付録:JBossクラスタを1台のマシン上に構成にする場合の設定方法

   1台のマシン上に複数のノード(JBossサーバインスタンス)を起動させてJBossクラスタを構築することができます。手軽にJBossクラスタを試したいときなどに便利です。しかしJBossのインストール直後の状態で1台のマシンに複数のJBossサーバを起動させてしまうと、JBossサーバ間でポート番号が競合してしまい、サーバが正しく起動しません。そのため同一マシン上の2つ目以降のJBossサーバが使用するポートを変更する必要があります。

   ここでは、同一マシン上にクラスタノードとして2つのJBossサーバを起動させるための設定手順を紹介します。設定手順は以下の通りです。

  1. ノードの作成
  2. JBossサーバが使用するポート番号設定方法
  3. リモーティングサービスのポート番号変更
  4. workers.propertiesの変更

表1:設定手順


ノードの作成

   まず1台のマシン上に2つのJBossのサーバ設定を作成します。クラスタ機能が含まれる"all"サーバ設定をコピーして、node1とnode2というサーバ設定を作成します。

JBossサーバを複数起動させるホスト
$ cd /jboss/jboss-4.0.1RC1/server
$ cp -r all node1
$ cp -r all node2
JBossサーバが使用するポート番号設定方法

   1台のマシン上で複数のJBossサーバを同時に稼動させる場合には、バインディングサービスを利用して各サーバのポート番号を設定します。

   バインディングサービスとは、JBossサーバが使用するポート番号をServerNameという一意な名前でグルーピングすることで一元管理し、各サーバインスタンスに割り当てるサービスです。

   JBoss4.0.1RC1にはバインディングサービスの設定を記述したXML形式の設定ファイルのサンプルが用意されており、デフォルトではそのサンプル設定ファイルを使用しています。サンプルは次の場所にあります。
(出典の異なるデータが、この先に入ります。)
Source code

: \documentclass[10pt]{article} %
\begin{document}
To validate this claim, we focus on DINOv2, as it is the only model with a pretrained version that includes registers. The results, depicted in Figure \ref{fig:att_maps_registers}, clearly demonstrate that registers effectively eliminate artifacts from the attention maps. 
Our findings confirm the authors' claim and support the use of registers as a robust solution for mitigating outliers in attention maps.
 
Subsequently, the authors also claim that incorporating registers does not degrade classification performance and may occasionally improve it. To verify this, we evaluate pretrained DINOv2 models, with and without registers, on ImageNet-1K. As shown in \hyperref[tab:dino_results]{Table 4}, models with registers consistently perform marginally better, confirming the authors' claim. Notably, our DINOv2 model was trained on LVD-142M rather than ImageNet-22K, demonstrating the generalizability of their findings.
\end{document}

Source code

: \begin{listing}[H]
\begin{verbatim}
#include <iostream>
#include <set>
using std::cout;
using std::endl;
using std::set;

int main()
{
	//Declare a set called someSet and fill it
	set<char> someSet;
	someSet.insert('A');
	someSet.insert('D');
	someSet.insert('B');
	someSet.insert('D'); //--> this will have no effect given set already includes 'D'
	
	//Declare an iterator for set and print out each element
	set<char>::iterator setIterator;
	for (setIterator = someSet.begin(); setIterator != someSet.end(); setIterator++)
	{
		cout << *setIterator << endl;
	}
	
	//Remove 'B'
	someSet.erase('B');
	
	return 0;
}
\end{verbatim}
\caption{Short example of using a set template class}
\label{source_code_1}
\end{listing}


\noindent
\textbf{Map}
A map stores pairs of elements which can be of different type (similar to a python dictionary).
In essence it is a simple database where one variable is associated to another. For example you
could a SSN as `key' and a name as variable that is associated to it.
/jboss/jboss-4.0.1RC1/docs/examples/binding-manager/sample-bindings.xml

   サンプルの設定ファイルにはports-default、ports-01、ports-02という3組のServerNameが定義されていますので、サンプルの設定ファイルを使うと同一マシン上に同時に最大3つのJBossサーバを起動できるようになります。

   1つ目のサーバではports-defaultで定義されたポート番号が使用されることになっていますので、2つ目以降のサーバではports-default以外のServerNameを使用してください。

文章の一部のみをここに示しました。